§ **Information supplied**:

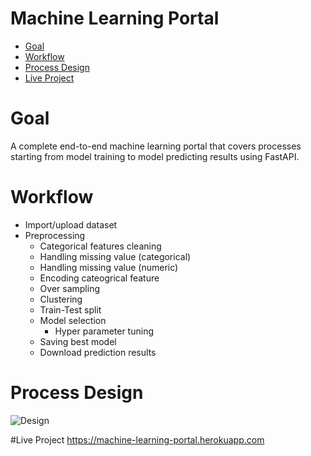 # Machine Learning Portal

- [Goal](#Goal)
- [Workflow](#Workflow)
- [Process Design](#ProcessDesign)
- [Live Project](#LiveProject)

# Goal
A complete end-to-end machine learning portal that covers processes starting from model training to model predicting results using FastAPI. 

# Workflow
- Import/upload dataset
- Preprocessing
  - Categorical features cleaning
  - Handling missing value (categorical)
  - Handling missing value (numeric)
  - Encoding cateogrical feature
  - Over sampling
  - Clustering
  - Train-Test split
  - Model selection
    - Hyper parameter tuning
  - Saving best model
  - Download prediction results
  
# Process Design
![Design](https://github.com/shreyas-jk/ML-API/blob/main/images/flow.png)

#Live Project
https://machine-learning-portal.herokuapp.com
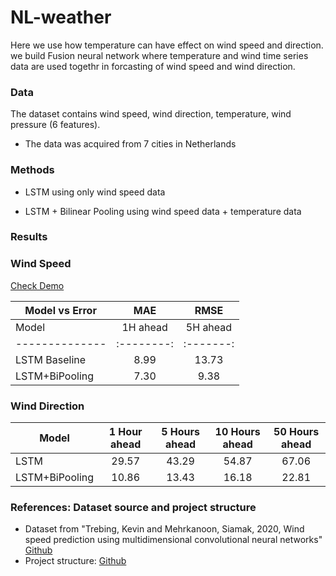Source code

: # NL-weather
Here we use how temperature can have effect on wind speed and direction. we build Fusion neural network where temperature and wind time series data are used togethr in forcasting of wind speed and wind direction. 

### Data

The dataset contains wind speed, wind direction, temperature, wind pressure  (6 features). 

- The data was acquired from 7 cities in Netherlands

### Methods

- LSTM using only wind speed data

- LSTM + Bilinear Pooling using wind speed data + temperature data


### Results
### Wind Speed

[Check Demo](https://github.com/mhmdrdwn/NLweather/blob/main/wind_speed_demo.ipynb)

| Model vs Error |		MAE	       	                      |     RMSE                               |
| -------------- |:--------------------------------------:|:--------------------------------------:|
| Model          | 1H ahead | 5H ahead|10H ahead|50H ahead| 1H ahead |5H ahead |10H ahead|50H ahead|
| -------------- |:--------:|:-------:|:-------:|:-------:|:--------:|:-------:|:-------:|:-------:|
| LSTM Baseline  |  8.99    |  13.73  |   17.74 |  18.91  |  11.84   |  17.77  |  22.18  |  24.19  |
| LSTM+BiPooling |  7.30    |  9.38   |   11.55 |  17.33  |  10.82   |  13.43  |   16.18 |  22.81  |



### Wind Direction


| Model         | 1 Hour ahead | 5 Hours ahead|10 Hours ahead|50 Hours ahead|
| ------------- |:------------:|:------------:|:------------:|:------------:|
| LSTM          |  29.57       |  43.29       |   54.87      |  67.06       |
| LSTM+BiPooling|  10.86       |  13.43       |   16.18      |  22.81       |



### References: Dataset source and project structure
- Dataset from "Trebing, Kevin and Mehrkanoon, Siamak, 2020, Wind speed prediction using multidimensional convolutional neural networks" [Github](https://github.com/HansBambel/multidim_conv)
- Project structure: [Github](https://github.com/ossez-com/python-project-structure-sample)

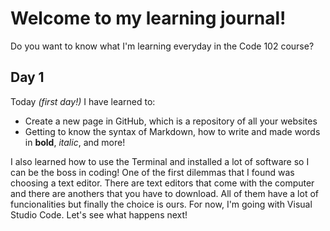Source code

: # Welcome to my learning journal!
Do you want to know what I'm learning everyday in the Code 102 course?

## Day 1

Today _(first day!)_ I have learned to:
- Create a new page in GitHub, which is a repository of all your websites
- Getting to know the syntax of Markdown, how to write and made words in **bold**, *italic*, and more!

I also learned how to use the Terminal and installed a lot of software so I can be the boss in coding!
One of the first dilemmas that I found was choosing a text editor. There are text editors that come with the computer and there are anothers that you have to download. All of them have a lot of funcionalities but finally the choice is ours. For now, I'm going with Visual Studio Code. Let's see what happens next!
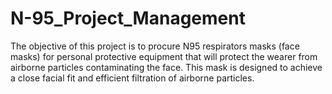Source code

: # N-95_Project_Management
The objective of this project is to procure N95 respirators masks (face masks) for personal protective equipment that will protect the wearer from airborne particles contaminating the face. This mask is designed to achieve a close facial fit and efficient filtration of airborne particles.
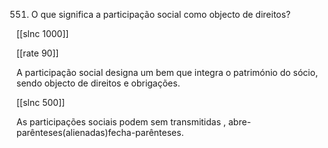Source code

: 551.  O que significa  a participação  social  como objecto de direitos?

[[slnc 1000]]

[[rate 90]]

A participação social designa  um  bem  que integra o património  do sócio, sendo objecto de  direitos e obrigações.

[[slnc 500]]

As  participações  sociais  podem  sem  transmitidas , abre-parênteses(alienadas)fecha-parênteses.
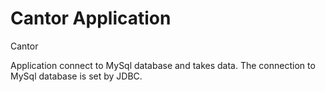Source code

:# Cantor Application

Cantor

Application connect to MySql database and takes data.
The connection to MySql database is set by JDBC.
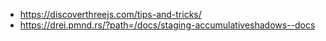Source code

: - https://discoverthreejs.com/tips-and-tricks/
- https://drei.pmnd.rs/?path=/docs/staging-accumulativeshadows--docs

§ **What the task requires**: Could you restate all of the data above word for word and skip every picture?

§ **Exercise response**:
 # Machine Learning Portal

- [Goal](#Goal)
- [Workflow](#Workflow)
- [Process Design](#ProcessDesign)
- [Live Project](#LiveProject)

# Goal
A complete end-to-end machine learning portal that covers processes starting from model training to model predicting results using FastAPI. 

# Workflow
- Import/upload dataset
- Preprocessing
  - Categorical features cleaning
  - Handling missing value (categorical)
  - Handling missing value (numeric)
  - Encoding cateogrical feature
  - Over sampling
  - Clustering
  - Train-Test split
  - Model selection
    - Hyper parameter tuning
  - Saving best model
  - Download prediction results
  
# Process Design
![Design](https://github.com/shreyas-jk/ML-API/blob/main/images/flow.png)

#Live Project
https://machine-learning-portal.herokuapp.com
Source code

: # NL-weather
Here we use how temperature can have effect on wind speed and direction. we build Fusion neural network where temperature and wind time series data are used togethr in forcasting of wind speed and wind direction. 

### Data

The dataset contains wind speed, wind direction, temperature, wind pressure  (6 features). 

- The data was acquired from 7 cities in Netherlands

### Methods

- LSTM using only wind speed data

- LSTM + Bilinear Pooling using wind speed data + temperature data


### Results
### Wind Speed

[Check Demo](https://github.com/mhmdrdwn/NLweather/blob/main/wind_speed_demo.ipynb)

| Model vs Error |		MAE	       	                      |     RMSE                               |
| -------------- |:--------------------------------------:|:--------------------------------------:|
| Model          | 1H ahead | 5H ahead|10H ahead|50H ahead| 1H ahead |5H ahead |10H ahead|50H ahead|
| -------------- |:--------:|:-------:|:-------:|:-------:|:--------:|:-------:|:-------:|:-------:|
| LSTM Baseline  |  8.99    |  13.73  |   17.74 |  18.91  |  11.84   |  17.77  |  22.18  |  24.19  |
| LSTM+BiPooling |  7.30    |  9.38   |   11.55 |  17.33  |  10.82   |  13.43  |   16.18 |  22.81  |



### Wind Direction


| Model         | 1 Hour ahead | 5 Hours ahead|10 Hours ahead|50 Hours ahead|
| ------------- |:------------:|:------------:|:------------:|:------------:|
| LSTM          |  29.57       |  43.29       |   54.87      |  67.06       |
| LSTM+BiPooling|  10.86       |  13.43       |   16.18      |  22.81       |



### References: Dataset source and project structure
- Dataset from "Trebing, Kevin and Mehrkanoon, Siamak, 2020, Wind speed prediction using multidimensional convolutional neural networks" [Github](https://github.com/HansBambel/multidim_conv)
- Project structure: [Github](https://github.com/ossez-com/python-project-structure-sample)

Source code

: # Welcome to my learning journal!
Do you want to know what I'm learning everyday in the Code 102 course?

## Day 1

Today _(first day!)_ I have learned to:
- Create a new page in GitHub, which is a repository of all your websites
- Getting to know the syntax of Markdown, how to write and made words in **bold**, *italic*, and more!

I also learned how to use the Terminal and installed a lot of software so I can be the boss in coding!
One of the first dilemmas that I found was choosing a text editor. There are text editors that come with the computer and there are anothers that you have to download. All of them have a lot of funcionalities but finally the choice is ours. For now, I'm going with Visual Studio Code. Let's see what happens next!
Source code

: # N-95_Project_Management
The objective of this project is to procure N95 respirators masks (face masks) for personal protective equipment that will protect the wearer from airborne particles contaminating the face. This mask is designed to achieve a close facial fit and efficient filtration of airborne particles.
Source code

: 551.  O que significa  a participação  social  como objecto de direitos?

[[slnc 1000]]

[[rate 90]]

A participação social designa  um  bem  que integra o património  do sócio, sendo objecto de  direitos e obrigações.

[[slnc 500]]

As  participações  sociais  podem  sem  transmitidas , abre-parênteses(alienadas)fecha-parênteses.
Source code

:# Cantor Application

Cantor

Application connect to MySql database and takes data.
The connection to MySql database is set by JDBC.
Source code

: - https://discoverthreejs.com/tips-and-tricks/
- https://drei.pmnd.rs/?path=/docs/staging-accumulativeshadows--docs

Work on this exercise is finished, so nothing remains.